The reality is that there will be a battleground in all levels of education for what is a very lucrative prize, that of the device of choice for students of all ages and the sale of content to them. Will the solution be the same? It’s a hard call, but what is clear is that the device by itself will not be the answer. The device plus ebooks, in whatever format, is even not the answer. To everyone but the textbook publisher these are merely part of the answer.
Students require connectivity, reference, to be able to capture notes, bookmark, diaries, collate files, create documents, will probably not be restricted to text, or even greyscale. Therefore ask yourself as a student with limited disposable income, would you rather invest in a Kindle DX at $489 (£325) or more suitable devices that are not tied to content and a single business model and that can’t connect to all resources and can do more than download and store mere documents.

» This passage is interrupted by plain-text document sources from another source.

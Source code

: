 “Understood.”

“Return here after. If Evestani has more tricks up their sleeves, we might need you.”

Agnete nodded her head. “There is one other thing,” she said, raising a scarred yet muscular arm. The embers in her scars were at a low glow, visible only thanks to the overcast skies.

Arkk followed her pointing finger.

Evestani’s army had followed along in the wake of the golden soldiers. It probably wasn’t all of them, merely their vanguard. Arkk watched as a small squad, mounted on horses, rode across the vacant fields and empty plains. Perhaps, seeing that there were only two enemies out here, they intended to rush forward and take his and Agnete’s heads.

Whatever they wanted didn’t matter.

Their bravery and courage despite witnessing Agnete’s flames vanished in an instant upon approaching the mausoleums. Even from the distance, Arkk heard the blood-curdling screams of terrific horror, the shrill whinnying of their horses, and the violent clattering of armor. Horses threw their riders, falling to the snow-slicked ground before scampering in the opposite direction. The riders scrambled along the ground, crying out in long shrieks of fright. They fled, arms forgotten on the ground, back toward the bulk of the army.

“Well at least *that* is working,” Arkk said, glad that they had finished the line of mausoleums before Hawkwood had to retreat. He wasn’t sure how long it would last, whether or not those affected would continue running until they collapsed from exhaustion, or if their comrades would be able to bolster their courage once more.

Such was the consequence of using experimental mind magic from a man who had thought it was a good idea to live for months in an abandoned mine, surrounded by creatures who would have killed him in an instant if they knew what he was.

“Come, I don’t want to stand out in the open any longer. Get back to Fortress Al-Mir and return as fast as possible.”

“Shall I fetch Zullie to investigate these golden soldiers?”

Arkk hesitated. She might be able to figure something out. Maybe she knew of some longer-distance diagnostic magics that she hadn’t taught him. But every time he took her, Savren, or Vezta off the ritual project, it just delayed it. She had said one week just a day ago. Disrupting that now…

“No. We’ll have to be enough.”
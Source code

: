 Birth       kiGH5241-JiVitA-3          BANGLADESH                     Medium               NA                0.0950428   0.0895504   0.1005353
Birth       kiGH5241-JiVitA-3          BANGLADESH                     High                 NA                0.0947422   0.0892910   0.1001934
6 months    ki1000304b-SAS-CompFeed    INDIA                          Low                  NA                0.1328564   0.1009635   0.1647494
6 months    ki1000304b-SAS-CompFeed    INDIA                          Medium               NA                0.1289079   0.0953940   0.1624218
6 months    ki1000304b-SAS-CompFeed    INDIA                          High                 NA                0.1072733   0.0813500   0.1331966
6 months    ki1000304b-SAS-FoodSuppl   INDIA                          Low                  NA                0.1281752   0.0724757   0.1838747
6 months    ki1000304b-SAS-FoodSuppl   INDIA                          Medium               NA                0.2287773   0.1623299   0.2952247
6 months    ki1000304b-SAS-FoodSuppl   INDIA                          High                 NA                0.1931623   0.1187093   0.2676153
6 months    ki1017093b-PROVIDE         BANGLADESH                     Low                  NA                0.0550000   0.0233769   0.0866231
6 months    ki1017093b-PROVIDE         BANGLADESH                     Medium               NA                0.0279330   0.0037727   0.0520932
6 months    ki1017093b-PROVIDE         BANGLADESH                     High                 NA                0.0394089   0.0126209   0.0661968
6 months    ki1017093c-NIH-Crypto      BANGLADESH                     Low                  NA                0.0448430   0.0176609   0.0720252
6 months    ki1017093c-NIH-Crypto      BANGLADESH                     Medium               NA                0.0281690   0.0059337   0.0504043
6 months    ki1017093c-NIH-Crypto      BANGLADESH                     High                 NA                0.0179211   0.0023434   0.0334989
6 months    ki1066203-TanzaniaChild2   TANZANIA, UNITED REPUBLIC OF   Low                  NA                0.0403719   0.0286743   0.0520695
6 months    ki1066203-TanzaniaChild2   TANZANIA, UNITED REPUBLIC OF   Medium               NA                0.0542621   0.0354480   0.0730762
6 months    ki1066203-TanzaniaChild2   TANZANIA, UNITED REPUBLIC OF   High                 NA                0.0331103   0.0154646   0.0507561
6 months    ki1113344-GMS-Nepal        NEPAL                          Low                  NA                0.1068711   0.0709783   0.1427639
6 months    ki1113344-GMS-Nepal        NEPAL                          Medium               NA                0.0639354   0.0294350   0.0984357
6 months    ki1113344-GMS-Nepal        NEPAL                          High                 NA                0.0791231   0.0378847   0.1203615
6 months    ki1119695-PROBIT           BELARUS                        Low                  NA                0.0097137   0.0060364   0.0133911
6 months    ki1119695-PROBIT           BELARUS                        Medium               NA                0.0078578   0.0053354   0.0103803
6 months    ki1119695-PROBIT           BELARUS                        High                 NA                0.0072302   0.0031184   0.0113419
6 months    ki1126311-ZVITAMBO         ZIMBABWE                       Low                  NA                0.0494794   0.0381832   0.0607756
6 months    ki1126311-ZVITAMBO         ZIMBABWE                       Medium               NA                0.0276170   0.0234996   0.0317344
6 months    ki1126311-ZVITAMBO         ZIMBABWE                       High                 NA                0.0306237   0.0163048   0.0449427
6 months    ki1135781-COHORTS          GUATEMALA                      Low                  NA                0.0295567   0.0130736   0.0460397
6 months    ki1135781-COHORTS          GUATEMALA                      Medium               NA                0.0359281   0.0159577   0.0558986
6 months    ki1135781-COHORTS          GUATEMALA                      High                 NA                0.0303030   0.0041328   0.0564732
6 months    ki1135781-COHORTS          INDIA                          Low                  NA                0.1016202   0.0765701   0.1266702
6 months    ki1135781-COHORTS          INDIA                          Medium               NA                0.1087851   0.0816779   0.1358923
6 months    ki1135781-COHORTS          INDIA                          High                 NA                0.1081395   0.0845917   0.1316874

Ask these three basic questions to the students:
Do you own a iphone?
Do you own a kindle?
Do you own a laptop / netbook?
Next ask them if they don’t have all the above would they expect to buy one in the next 12months?
The King or Kindle may have new clothes but it’s the same underneath.
In the digital textbook wars, the winners are likely to be the publishers who follow two critical principles.
1. Don't 'own' the reader. Schools will want to either choose that for themselves, taking into account factors such as price and ruggedness, or allow parents and students to make the choice. Do try to dictate their decisions or lock them in. In the long run, they will resent that and rebel.
For a publisher, that means going with an open standard such as ePub. Have textbooks the student can read on anything including their iPod touch and a home PC.
2. License in bulk without DRM. Students will pirate texts because suing one person, particularly a child or student, isn't worth the expense. Schools are much less likely to pirate since they are worth suing. Market to schools not individuals.
For a publisher, that means putting the stress on licensing texts to states (for state-wide textbooks), to schools (for standard classes), or to classes (where the teacher selects the texts as in college). Have no DRM and let students make as many copies as they want--for example, a reader for class and a PC at home for working on assignments. Even permit text to speech.
No DRM means no hassle for school officials and licensing means no fears that through some slip-up they were violating the law. Sell in bulk and keep the price low enough to discourage cheating at the school level. And offer similar discounts to home schooling associations.
Following those 'keep your customer happy' principles, a publisher should do well in the market, particularly in competing with Amazon. That will especially be true if the later wants to make Kindle the standard and stresses selling to individuals.